Have a good day. More thoughts tomorrow.
Bilbo
4 comments:
Your profound essay this morning points out an unforseen problem of the internet: it's a readily available store of possible information to revive memories, some good and some bad.
There's another problem: what people "remember" can be potentially manipulated by slight misinformation about the experience or information that actually took place. Our memories are necessarily imperfect: this may be just as well, as we could be overwhelmed by the amount of information in our memory storage. This contributes to why peoplediffer in terms of what is "remembered."
I wonder why people who experience traumatic pain, violence, rape, or cruelty don't experience psychogenic amnesia about those events. It would seem to be a blessing it they did!
Wow. That was a great post Bill.
I, thankfully, was never really bullied but my husband was. He has told me of his tormenter and how he dreaded that walk to school and knowing he was going to be beaten, his lunch taken etc.
Rick was a skinny little kid who lived in fear you see.

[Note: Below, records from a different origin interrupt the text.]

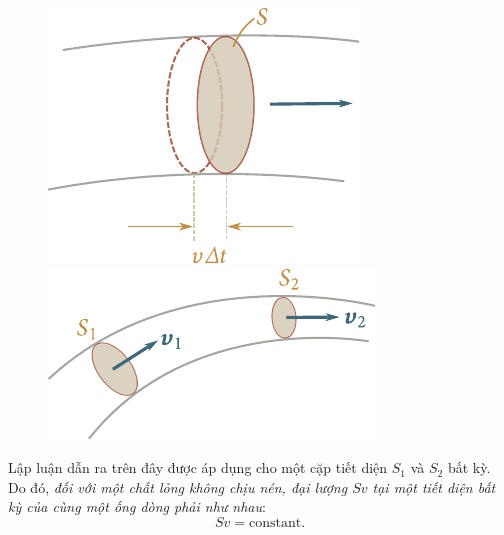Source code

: \begin{figure}[!htb]
	\begin{minipage}[t]{0.5\linewidth}
		\begin{center}
			\includegraphics[scale=1.0]{figures/ch_09/fig_9_2.pdf}
			\caption[]{}
			\label{fig:9_2}
		\end{center}
	\end{minipage}
	\hspace{-0.0cm}
	\begin{minipage}[t]{0.5\linewidth}
		\begin{center}
			\includegraphics[scale=1.0]{figures/ch_09/fig_9_3.pdf}
			\caption[]{}
			\label{fig:9_3}
		\end{center}
	\end{minipage}
	\vspace{-0.0cm}
\end{figure}


Lập luận dẫn ra trên đây được áp dụng cho một cặp tiết diện $S_1$ và $S_2$ bất kỳ. Do đó, \textit{đối với một chất lỏng không chịu nén, đại lượng $Sv$ tại một tiết diện bất kỳ của cùng một ống dòng phải như nhau}:
\begin{equation}\label{eq:9_1}
	Sv = \text{constant}.
\end{equation}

Fast Forward 20 yrs or so and Rick is a strapping 6'2" and anything but skinny kid. His arms are the size of my thighs. So imagine the bully's surprise seeing Rick. He didn't recognize him. Rick now towered over him. They were both in a public rest room washing hands and Rick asked, "Do you remember me?" He said, "No should I?"
Rick told him his name. The bully backed up. He began to stutter and stammer an apology and then said, "Wow you really grew up."
Rick said the fear in his face was all he needed to see. He had no intentions of bullying him or hitting him. But at least this guy knew the feeling even if for a fleeting moment. Rick put out his hand to shake his said, "you tormented me for years, don't look so scared. I was the tormented and would never be the tomenter." He shook his hand and the guy exhaled loudly.
The bully said was, "Sorry I was such an ass and thanks for not hitting me." They both laughed and walked out together. I don't know that I would have been so generous. That is why I say Rick is a better version of me. :-)
Facebook repeatedly puts people in the same kind of situation as high school class reunions: a pointed reminder of how things were. And this includes the bullying and rejection. I see most of my classmates in my community and church; there are a few I'd rather avoid.
Most of my friends in high school were smaller than me. Maybe I was a protector and didn't even know it.